View Full Version : All those promises
David from London
05-17-2006, 02:41 PM
Wish I could get to Cedar Rapids for the show, but unfortunately I can't. I looked at the website for the place where it's being held, and it has a flyer which has a write-up on FINB. It particularly mentioned 'All those promises' which hasn't received as much publicity as some of the other songs on the CD.
The more I listen to it, the more it grows on me and I think it's now one of my favourite tracks. Janis' rendition of it at the QEH in London was more than first-rate. I almost cried because it's so sad - just as I actually did cry with joy over the Old American Folk Song!!

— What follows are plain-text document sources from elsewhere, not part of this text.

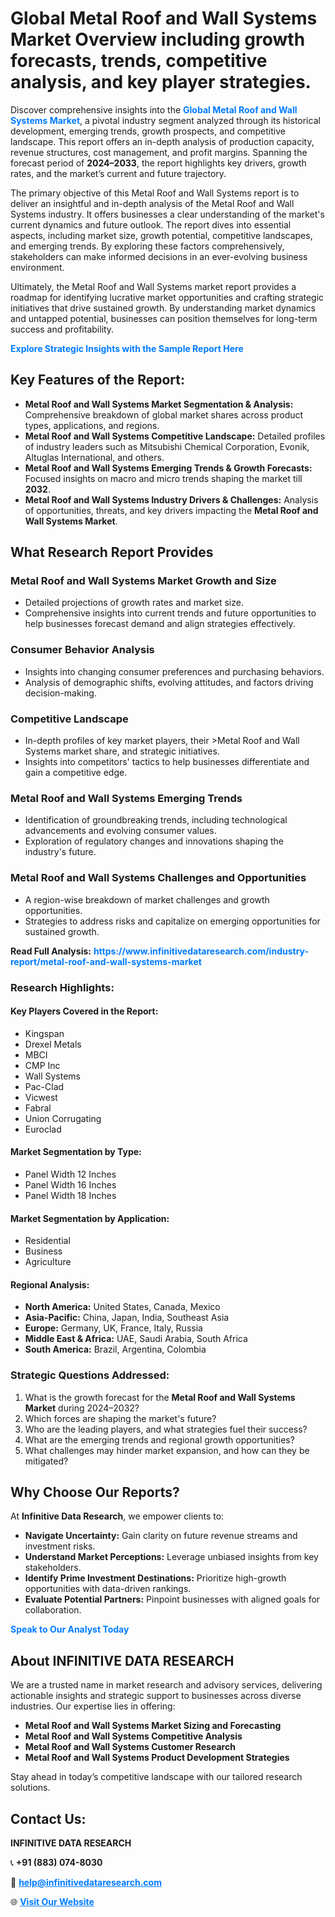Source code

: <h1>Global Metal Roof and Wall Systems Market Overview including growth forecasts, trends, competitive analysis, and key player strategies.</h1>
<p>
Discover comprehensive insights into the 
<a href="https://www.infinitivedataresearch.com/industry-report/metal-roof-and-wall-systems-market" rel="dofollow" style="color: #007BFF; text-decoration: none;"><strong>Global Metal Roof and Wall Systems Market</strong></a>, a pivotal industry segment analyzed through its historical development, emerging trends, growth prospects, and competitive landscape. This report offers an in-depth analysis of production capacity, revenue structures, cost management, and profit margins. Spanning the forecast period of <strong>2024–2033</strong>, the report highlights key drivers, growth rates, and the market’s current and future trajectory.
</p>
<p>
The primary objective of this Metal Roof and Wall Systems report is to deliver an insightful and in-depth analysis of the Metal Roof and Wall Systems industry. It offers businesses a clear understanding of the market's current dynamics and future outlook. The report dives into essential aspects, including market size, growth potential, competitive landscapes, and emerging trends. By exploring these factors comprehensively, stakeholders can make informed decisions in an ever-evolving business environment.
</p>
<p>
Ultimately, the Metal Roof and Wall Systems market report provides a roadmap for identifying lucrative market opportunities and crafting strategic initiatives that drive sustained growth. By understanding market dynamics and untapped potential, businesses can position themselves for long-term success and profitability.
</p>
<p>
<a href="https://www.infinitivedataresearch.com/request-sample/reportId=105306" style="color: #007BFF; text-decoration: none;"><strong>Explore Strategic Insights with the Sample Report Here</strong></a>
</p>

<h2>Key Features of the Report:</h2>
<ul>
<li><strong>Metal Roof and Wall Systems Market Segmentation & Analysis:</strong> Comprehensive breakdown of global market shares across product types, applications, and regions.</li>
<li><strong>Metal Roof and Wall Systems Competitive Landscape:</strong> Detailed profiles of industry leaders such as Mitsubishi Chemical Corporation, Evonik, Altuglas International, and others.</li>
<li><strong>Metal Roof and Wall Systems Emerging Trends & Growth Forecasts:</strong> Focused insights on macro and micro trends shaping the market till <strong>2032</strong>.</li>
<li><strong>Metal Roof and Wall Systems Industry Drivers & Challenges:</strong> Analysis of opportunities, threats, and key drivers impacting the <strong>Metal Roof and Wall Systems Market</strong>.</li>
</ul>

<h2>What Research Report Provides</h2>
<h3>Metal Roof and Wall Systems Market Growth and Size</h3>
<ul>
<li>Detailed projections of growth rates and market size.</li>
<li>Comprehensive insights into current trends and future opportunities to help businesses forecast demand and align strategies effectively.</li>
</ul>

<h3>Consumer Behavior Analysis</h3>
<ul>
<li>Insights into changing consumer preferences and purchasing behaviors.</li>
<li>Analysis of demographic shifts, evolving attitudes, and factors driving decision-making.</li>
</ul>

<h3>Competitive Landscape</h3>
<ul>
<li>In-depth profiles of key market players, their >Metal Roof and Wall Systems market share, and strategic initiatives.</li>
<li>Insights into competitors' tactics to help businesses differentiate and gain a competitive edge.</li>
</ul>

<h3>Metal Roof and Wall Systems Emerging Trends</h3>
<ul>
<li>Identification of groundbreaking trends, including technological advancements and evolving consumer values.</li>
<li>Exploration of regulatory changes and innovations shaping the industry's future.</li>
</ul>

<h3>Metal Roof and Wall Systems Challenges and Opportunities</h3>
<ul>
<li>A region-wise breakdown of market challenges and growth opportunities.</li>
<li>Strategies to address risks and capitalize on emerging opportunities for sustained growth.</li>
</ul>
<p><strong>Read Full Analysis:</strong> <a href="https://www.infinitivedataresearch.com/industry-report/metal-roof-and-wall-systems-market" rel="dofollow" style="color: #007BFF; text-decoration: none;"><strong>https://www.infinitivedataresearch.com/industry-report/metal-roof-and-wall-systems-market</strong></a></p>
<h3>Research Highlights:</h3>
<h4>Key Players Covered in the Report:</h4>
<ul><li>Kingspan</li><li>Drexel Metals</li><li>MBCI</li><li>CMP Inc</li><li>Wall Systems</li><li>Pac-Clad</li><li>Vicwest</li><li>Fabral</li><li>Union Corrugating</li><li>Euroclad</li></ul>
<h4>Market Segmentation by Type:</h4>
<ul><li>Panel Width 12 Inches</li><li>Panel Width 16 Inches</li><li>Panel Width 18 Inches</li></ul>
<h4>Market Segmentation by Application:</h4>
<ul><li>Residential</li><li>Business</li><li>Agriculture</li></ul>

<h4>Regional Analysis:</h4>
<ul>
<li><strong>North America:</strong> United States, Canada, Mexico</li>
<li><strong>Asia-Pacific:</strong> China, Japan, India, Southeast Asia</li>
<li><strong>Europe:</strong> Germany, UK, France, Italy, Russia</li>
<li><strong>Middle East & Africa:</strong> UAE, Saudi Arabia, South Africa</li>
<li><strong>South America:</strong> Brazil, Argentina, Colombia</li>
</ul>

<h3>Strategic Questions Addressed:</h3>
<ol>
<li>What is the growth forecast for the <strong>Metal Roof and Wall Systems Market</strong> during 2024–2032?</li>
<li>Which forces are shaping the market's future?</li>
<li>Who are the leading players, and what strategies fuel their success?</li>
<li>What are the emerging trends and regional growth opportunities?</li>
<li>What challenges may hinder market expansion, and how can they be mitigated?</li>
</ol>

<h2>Why Choose Our Reports?</h2>
<p>At <strong>Infinitive Data Research</strong>, we empower clients to:</p>
<ul>
<li><strong>Navigate Uncertainty:</strong> Gain clarity on future revenue streams and investment risks.</li>
<li><strong>Understand Market Perceptions:</strong> Leverage unbiased insights from key stakeholders.</li>
<li><strong>Identify Prime Investment Destinations:</strong> Prioritize high-growth opportunities with data-driven rankings.</li>
<li><strong>Evaluate Potential Partners:</strong> Pinpoint businesses with aligned goals for collaboration.</li>
</ul>
<p><a href="https://www.infinitivedataresearch.com/industry-report/metal-roof-and-wall-systems-market" rel="dofollow" style="color: #007BFF; text-decoration: none;"><strong>Speak to Our Analyst Today</strong></a></p>

<h2>About INFINITIVE DATA RESEARCH</h2>
<p>We are a trusted name in market research and advisory services, delivering actionable insights and strategic support to businesses across diverse industries. Our expertise lies in offering:</p>
<ul>
<li><strong>Metal Roof and Wall Systems Market Sizing and Forecasting</strong></li>
<li><strong>Metal Roof and Wall Systems Competitive Analysis</strong></li>
<li><strong>Metal Roof and Wall Systems Customer Research</strong></li>
<li><strong>Metal Roof and Wall Systems Product Development Strategies</strong></li>
</ul>
<p>Stay ahead in today’s competitive landscape with our tailored research solutions.</p>

<h2>Contact Us:</h2>
<p><strong>INFINITIVE DATA RESEARCH</strong></p>
<p>📞 <strong>+91 (883) 074-8030</strong></p>
<p>📧 <strong><a href="mailto:help@infinitivedataresearch.com" style="color: #007BFF;">help@infinitivedataresearch.com</a></strong></p>
<p>🌐 <strong><a href="https://www.infinitivedataresearch.com" rel="dofollow" style="color: #007BFF;">Visit Our Website</a></strong></p>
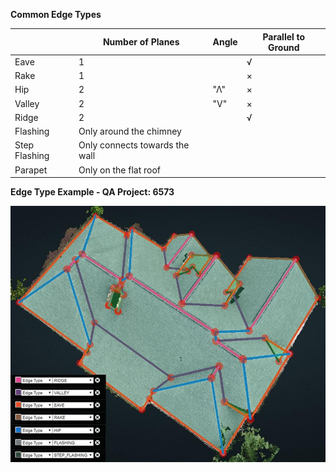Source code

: **Common Edge Types**

|  | Number of Planes | Angle | Parallel to Ground |
| --- | --- | --- | --- |
| Eave | 1 |  | √ |
| Rake | 1 |  | × |
| Hip | 2 | "Λ" | × |
| Valley | 2 | "V" | × |
| Ridge | 2 |  | √ |
| Flashing | Only around the chimney |
| Step Flashing | Only connects towards the wall |
| Parapet | Only on the flat roof |


**Edge Type Example - QA Project: 6573**

![edges](/Images/edge_classification.jpeg)

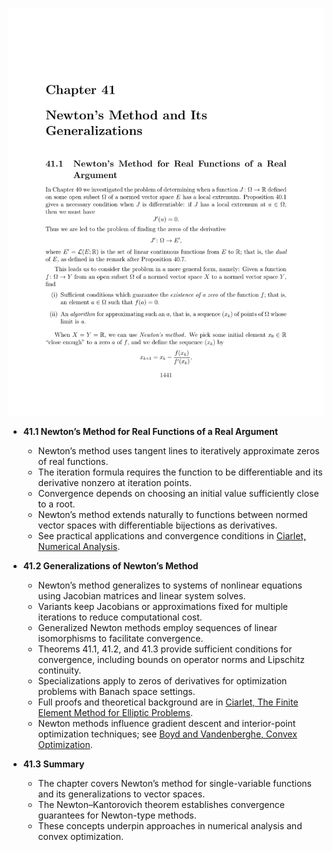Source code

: ![ATD-ch41-optimization-newton](ATD-ch41-optimization-newton.best.png)

- **41.1 Newton’s Method for Real Functions of a Real Argument**  
  - Newton’s method uses tangent lines to iteratively approximate zeros of real functions.  
  - The iteration formula requires the function to be differentiable and its derivative nonzero at iteration points.  
  - Convergence depends on choosing an initial value sufficiently close to a root.  
  - Newton’s method extends naturally to functions between normed vector spaces with differentiable bijections as derivatives.  
  - See practical applications and convergence conditions in [Ciarlet, Numerical Analysis](https://link.springer.com/book/10.1007/978-3-319-47517-6).

- **41.2 Generalizations of Newton’s Method**  
  - Newton’s method generalizes to systems of nonlinear equations using Jacobian matrices and linear system solves.  
  - Variants keep Jacobians or approximations fixed for multiple iterations to reduce computational cost.  
  - Generalized Newton methods employ sequences of linear isomorphisms to facilitate convergence.  
  - Theorems 41.1, 41.2, and 41.3 provide sufficient conditions for convergence, including bounds on operator norms and Lipschitz continuity.  
  - Specializations apply to zeros of derivatives for optimization problems with Banach space settings.  
  - Full proofs and theoretical background are in [Ciarlet, The Finite Element Method for Elliptic Problems](https://link.springer.com/book/10.1007/978-3-642-61513-3).  
  - Newton methods influence gradient descent and interior-point optimization techniques; see [Boyd and Vandenberghe, Convex Optimization](https://web.stanford.edu/~boyd/cvxbook/).

- **41.3 Summary**  
  - The chapter covers Newton’s method for single-variable functions and its generalizations to vector spaces.  
  - The Newton–Kantorovich theorem establishes convergence guarantees for Newton-type methods.  
  - These concepts underpin approaches in numerical analysis and convex optimization.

David - can you give a link to where the flyer is? I can't find it, and it's too early for me to do too much digging.
chris h
05-17-2006, 11:20 PM
David I agree next to Joy this is my favourite track. It is sad, but there is so much depth to this song, and of course, Janis just evokes so much emotion. There is no one to equal her......... chris h
David from London
05-17-2006, 11:35 PM
Sorry, Chet. Looking at the flyer again I see that the mention of the song is in the piece about Janis on the website - http://www.legionarts.org/music/Ian.htm - not the flyer. There's a link to the flyer, which is a PDF, from that page.
NinasSpaceChild
05-18-2006, 03:36 AM
I have to share my appreciation of All Those Promises. It is quite possibly my favourite song on the album.
It was real hairs standing up on the back of my neck with lump in my throat time when Janis performed it live recently.
gisli
05-18-2006, 03:42 AM
I am propably gonna be thrown out of the board for this, please donīt.:o
But I have to admit that I just simply didnīt like FINB when I first heard it, at first I thought it was because it was to "folky" for me and I had a feeling I was not in that new black style.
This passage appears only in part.